Wat? What is sweatboxing?
Film production technique from Disney, also used by Pixar. Animators gather every morning with the film’s director to review previous day’s work (rushes).
- animation is time-consuming
- changes are costly and painful
- many many people are working on a film at once
- the work needs to fit together so that the vision and story flow
Called Sweatbox because…
- the room Disney used was hot
- work people have slaved over is ruthlessly, brutally scrutinised
Why use Sweatbox when building apps?
- all the same production problems as animation, but with user experience, usability, support and maintenance added for Extra Fun Times
- quickly find what isn’t working (team-sized variant of hallway testing)
- find opportunities for plus-ing (Pixar’s technique for adding more to good ideas)
- you want to build an outstandingly good artefact, right? So critique what you’re building, honestly and relentlessly
Things Sweatbox isn’t:
- this is not the standup meeting for whatever agile methods you’re using (standup is not a place for critique)
- not testing with end users against their actual needs
- not a planning meeting
- not tea and biscuits meetings
- not a beasting session for individuals on the team
How are we doing it?
- big TV – not the real environment an app is used in, but big = easier to see (grouping around a single laptop is terrible, and is even less like using the real app)

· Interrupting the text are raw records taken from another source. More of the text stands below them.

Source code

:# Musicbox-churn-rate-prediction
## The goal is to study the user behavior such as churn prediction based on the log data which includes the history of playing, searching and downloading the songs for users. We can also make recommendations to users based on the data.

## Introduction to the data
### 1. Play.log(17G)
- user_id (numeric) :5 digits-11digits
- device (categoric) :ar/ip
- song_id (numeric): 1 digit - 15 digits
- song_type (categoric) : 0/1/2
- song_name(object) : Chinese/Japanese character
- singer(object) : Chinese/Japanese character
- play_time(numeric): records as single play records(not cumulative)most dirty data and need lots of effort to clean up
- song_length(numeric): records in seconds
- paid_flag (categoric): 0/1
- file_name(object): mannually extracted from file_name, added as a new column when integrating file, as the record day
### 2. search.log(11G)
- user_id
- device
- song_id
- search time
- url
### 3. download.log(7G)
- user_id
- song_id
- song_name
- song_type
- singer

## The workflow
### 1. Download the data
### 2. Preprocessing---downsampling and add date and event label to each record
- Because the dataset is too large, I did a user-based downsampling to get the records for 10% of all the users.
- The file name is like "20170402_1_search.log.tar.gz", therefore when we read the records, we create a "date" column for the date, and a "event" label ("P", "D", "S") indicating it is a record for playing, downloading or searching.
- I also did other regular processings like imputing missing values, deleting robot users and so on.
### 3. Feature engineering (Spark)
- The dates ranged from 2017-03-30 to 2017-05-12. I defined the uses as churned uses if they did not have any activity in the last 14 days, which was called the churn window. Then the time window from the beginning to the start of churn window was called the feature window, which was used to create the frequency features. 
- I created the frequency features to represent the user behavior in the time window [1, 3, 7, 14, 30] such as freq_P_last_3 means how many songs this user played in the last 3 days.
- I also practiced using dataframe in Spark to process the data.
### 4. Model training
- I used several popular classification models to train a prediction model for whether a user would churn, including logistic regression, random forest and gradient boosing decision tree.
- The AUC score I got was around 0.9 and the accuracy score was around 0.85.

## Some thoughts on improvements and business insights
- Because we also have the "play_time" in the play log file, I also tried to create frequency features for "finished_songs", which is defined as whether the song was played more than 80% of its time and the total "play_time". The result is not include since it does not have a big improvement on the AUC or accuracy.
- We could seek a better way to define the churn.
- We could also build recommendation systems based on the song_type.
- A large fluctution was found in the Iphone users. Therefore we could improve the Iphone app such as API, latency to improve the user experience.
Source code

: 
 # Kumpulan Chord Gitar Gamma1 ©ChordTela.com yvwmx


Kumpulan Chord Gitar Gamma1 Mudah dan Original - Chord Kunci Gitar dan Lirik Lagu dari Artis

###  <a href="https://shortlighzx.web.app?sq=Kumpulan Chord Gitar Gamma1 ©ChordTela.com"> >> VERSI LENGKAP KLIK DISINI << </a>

- standing up, creates freedom to move and think, to enter into or withdraw from confrontation, and to move to point at things
- done on the floor where the rest of the team (account managers, sales consultants etc) work, so they can be drawn in quickly for testing + opinion
Do these or you’re doing Sweatbox wrong:
- no holds barred – total honesty
- BUT critique the artefact not the person
- “did you consider [xyz]?”: good
- “this is going to cause support issues”: good
- “you should have done [xyz]“: bad
- “that flow sucks because [xyz]“: good
- “you have completely screwed this up”: bad
- “would [xyz] work better?”: good
- “you are a dumbass”: bad
Wot no picture?
Nah, it’s just us standing round a TV. Imagine it if you must.